- **TASK MATERIAL**
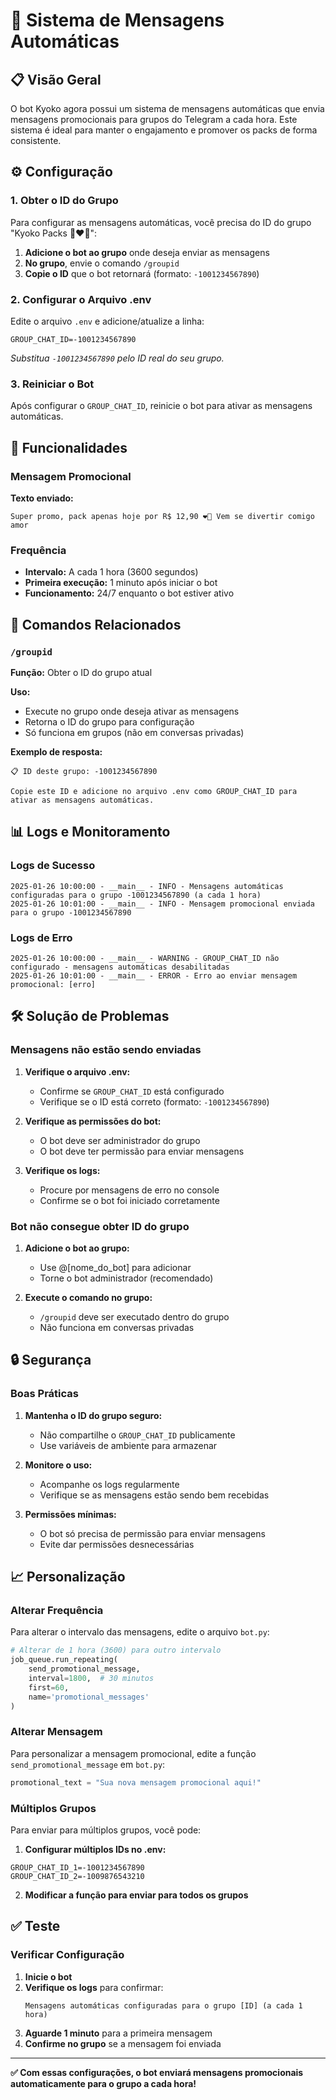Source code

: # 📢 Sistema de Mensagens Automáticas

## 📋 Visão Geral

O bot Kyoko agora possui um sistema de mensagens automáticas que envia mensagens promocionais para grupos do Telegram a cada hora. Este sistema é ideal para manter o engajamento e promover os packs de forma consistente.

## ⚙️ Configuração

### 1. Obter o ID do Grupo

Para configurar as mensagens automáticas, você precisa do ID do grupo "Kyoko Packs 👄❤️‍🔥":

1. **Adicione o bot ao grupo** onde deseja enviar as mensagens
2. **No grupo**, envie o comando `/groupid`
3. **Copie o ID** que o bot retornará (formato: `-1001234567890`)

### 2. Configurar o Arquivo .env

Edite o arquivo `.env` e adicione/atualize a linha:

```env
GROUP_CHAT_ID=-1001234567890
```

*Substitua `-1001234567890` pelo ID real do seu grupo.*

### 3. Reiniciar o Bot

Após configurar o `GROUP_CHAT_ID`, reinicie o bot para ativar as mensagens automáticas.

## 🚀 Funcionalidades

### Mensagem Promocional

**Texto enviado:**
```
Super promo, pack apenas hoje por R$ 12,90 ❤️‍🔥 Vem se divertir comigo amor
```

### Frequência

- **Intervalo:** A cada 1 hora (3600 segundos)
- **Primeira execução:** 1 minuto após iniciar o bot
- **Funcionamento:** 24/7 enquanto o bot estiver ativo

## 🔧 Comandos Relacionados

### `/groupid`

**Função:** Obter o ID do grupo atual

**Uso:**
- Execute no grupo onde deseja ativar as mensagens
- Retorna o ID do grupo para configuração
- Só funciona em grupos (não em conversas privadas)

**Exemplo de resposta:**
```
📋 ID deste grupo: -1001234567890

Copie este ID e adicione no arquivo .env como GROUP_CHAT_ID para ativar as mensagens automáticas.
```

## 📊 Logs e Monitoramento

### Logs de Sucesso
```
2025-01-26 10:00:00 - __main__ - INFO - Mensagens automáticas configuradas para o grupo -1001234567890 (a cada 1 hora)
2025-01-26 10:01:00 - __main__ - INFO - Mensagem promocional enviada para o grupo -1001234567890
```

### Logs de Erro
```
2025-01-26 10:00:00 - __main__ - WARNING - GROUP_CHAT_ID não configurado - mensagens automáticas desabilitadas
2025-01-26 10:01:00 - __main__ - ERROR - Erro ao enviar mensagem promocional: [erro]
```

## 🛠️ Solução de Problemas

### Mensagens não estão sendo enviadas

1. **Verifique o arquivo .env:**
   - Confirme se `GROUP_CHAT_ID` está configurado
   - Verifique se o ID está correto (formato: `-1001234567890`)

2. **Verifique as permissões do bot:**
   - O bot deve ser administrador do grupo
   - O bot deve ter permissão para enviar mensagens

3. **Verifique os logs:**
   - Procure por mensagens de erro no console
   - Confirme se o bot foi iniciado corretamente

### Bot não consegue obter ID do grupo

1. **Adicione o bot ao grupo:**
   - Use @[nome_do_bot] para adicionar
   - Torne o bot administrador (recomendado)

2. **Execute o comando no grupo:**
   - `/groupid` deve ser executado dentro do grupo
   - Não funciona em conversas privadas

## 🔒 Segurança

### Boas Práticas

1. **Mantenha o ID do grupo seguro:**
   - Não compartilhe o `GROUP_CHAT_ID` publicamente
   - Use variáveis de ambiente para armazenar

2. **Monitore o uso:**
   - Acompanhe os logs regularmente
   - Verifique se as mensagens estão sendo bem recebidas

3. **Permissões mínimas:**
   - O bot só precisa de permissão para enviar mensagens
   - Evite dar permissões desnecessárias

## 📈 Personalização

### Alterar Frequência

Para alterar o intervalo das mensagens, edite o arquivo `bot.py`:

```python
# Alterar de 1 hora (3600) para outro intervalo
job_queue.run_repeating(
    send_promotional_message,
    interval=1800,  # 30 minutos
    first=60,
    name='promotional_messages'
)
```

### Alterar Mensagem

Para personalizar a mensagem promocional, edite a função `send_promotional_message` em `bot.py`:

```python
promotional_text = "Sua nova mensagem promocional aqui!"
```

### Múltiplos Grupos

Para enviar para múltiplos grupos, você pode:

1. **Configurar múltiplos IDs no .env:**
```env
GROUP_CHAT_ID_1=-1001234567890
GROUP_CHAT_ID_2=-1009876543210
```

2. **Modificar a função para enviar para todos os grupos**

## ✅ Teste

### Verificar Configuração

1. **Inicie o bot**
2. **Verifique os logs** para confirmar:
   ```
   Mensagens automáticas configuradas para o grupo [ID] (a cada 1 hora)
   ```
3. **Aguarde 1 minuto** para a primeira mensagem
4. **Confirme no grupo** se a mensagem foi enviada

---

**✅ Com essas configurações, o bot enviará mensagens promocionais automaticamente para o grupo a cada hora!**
==
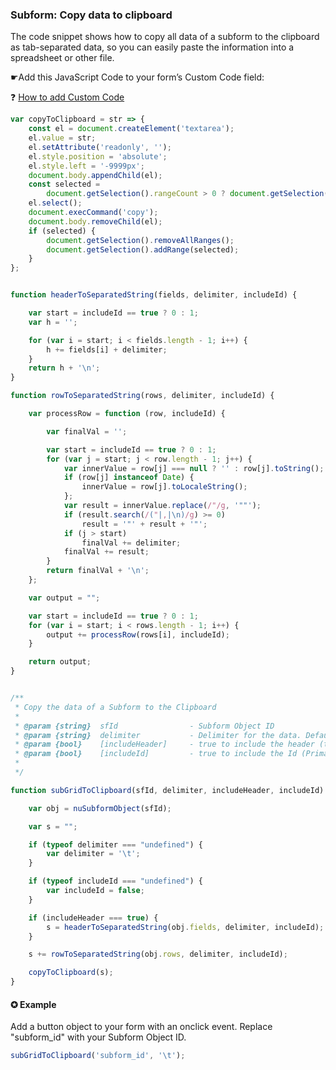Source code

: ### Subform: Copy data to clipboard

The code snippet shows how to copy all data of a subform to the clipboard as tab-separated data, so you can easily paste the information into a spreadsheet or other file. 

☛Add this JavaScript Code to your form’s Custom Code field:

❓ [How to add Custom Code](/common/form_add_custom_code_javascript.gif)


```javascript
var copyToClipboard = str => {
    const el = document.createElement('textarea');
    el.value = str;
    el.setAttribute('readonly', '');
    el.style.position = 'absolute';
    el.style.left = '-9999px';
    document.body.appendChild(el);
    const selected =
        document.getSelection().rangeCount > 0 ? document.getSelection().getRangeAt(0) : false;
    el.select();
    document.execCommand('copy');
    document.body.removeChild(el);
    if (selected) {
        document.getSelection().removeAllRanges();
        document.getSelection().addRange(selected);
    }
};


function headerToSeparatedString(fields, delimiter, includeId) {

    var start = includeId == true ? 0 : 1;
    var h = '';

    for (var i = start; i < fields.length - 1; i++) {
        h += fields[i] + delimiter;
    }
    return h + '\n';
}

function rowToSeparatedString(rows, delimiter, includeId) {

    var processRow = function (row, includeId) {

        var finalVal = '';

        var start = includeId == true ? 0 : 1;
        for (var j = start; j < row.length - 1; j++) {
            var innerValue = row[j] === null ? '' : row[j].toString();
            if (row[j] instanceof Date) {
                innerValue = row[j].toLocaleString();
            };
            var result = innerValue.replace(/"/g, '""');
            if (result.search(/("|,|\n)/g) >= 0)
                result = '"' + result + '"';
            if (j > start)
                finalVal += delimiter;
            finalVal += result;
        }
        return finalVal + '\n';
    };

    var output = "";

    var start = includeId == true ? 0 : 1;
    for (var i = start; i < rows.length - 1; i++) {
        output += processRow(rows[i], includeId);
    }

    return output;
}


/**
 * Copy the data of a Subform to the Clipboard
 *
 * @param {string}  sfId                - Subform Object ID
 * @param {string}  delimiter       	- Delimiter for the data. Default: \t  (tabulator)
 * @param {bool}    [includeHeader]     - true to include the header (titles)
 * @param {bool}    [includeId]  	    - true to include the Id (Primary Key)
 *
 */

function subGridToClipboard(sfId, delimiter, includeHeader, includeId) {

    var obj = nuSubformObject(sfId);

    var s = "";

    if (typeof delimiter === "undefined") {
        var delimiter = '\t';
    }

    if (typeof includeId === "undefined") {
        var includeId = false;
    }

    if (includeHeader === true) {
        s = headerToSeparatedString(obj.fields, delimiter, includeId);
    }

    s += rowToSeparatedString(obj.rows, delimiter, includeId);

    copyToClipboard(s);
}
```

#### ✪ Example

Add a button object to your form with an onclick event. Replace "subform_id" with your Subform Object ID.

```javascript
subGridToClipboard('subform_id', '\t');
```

- **YOUR ASSIGNMENT**
Across the whole listing above, find every line with the string "deseja" and copy it.

- **OUTPUT OF THE TASK**
1. **Adicione o bot ao grupo** onde deseja enviar as mensagens
- Execute no grupo onde deseja ativar as mensagens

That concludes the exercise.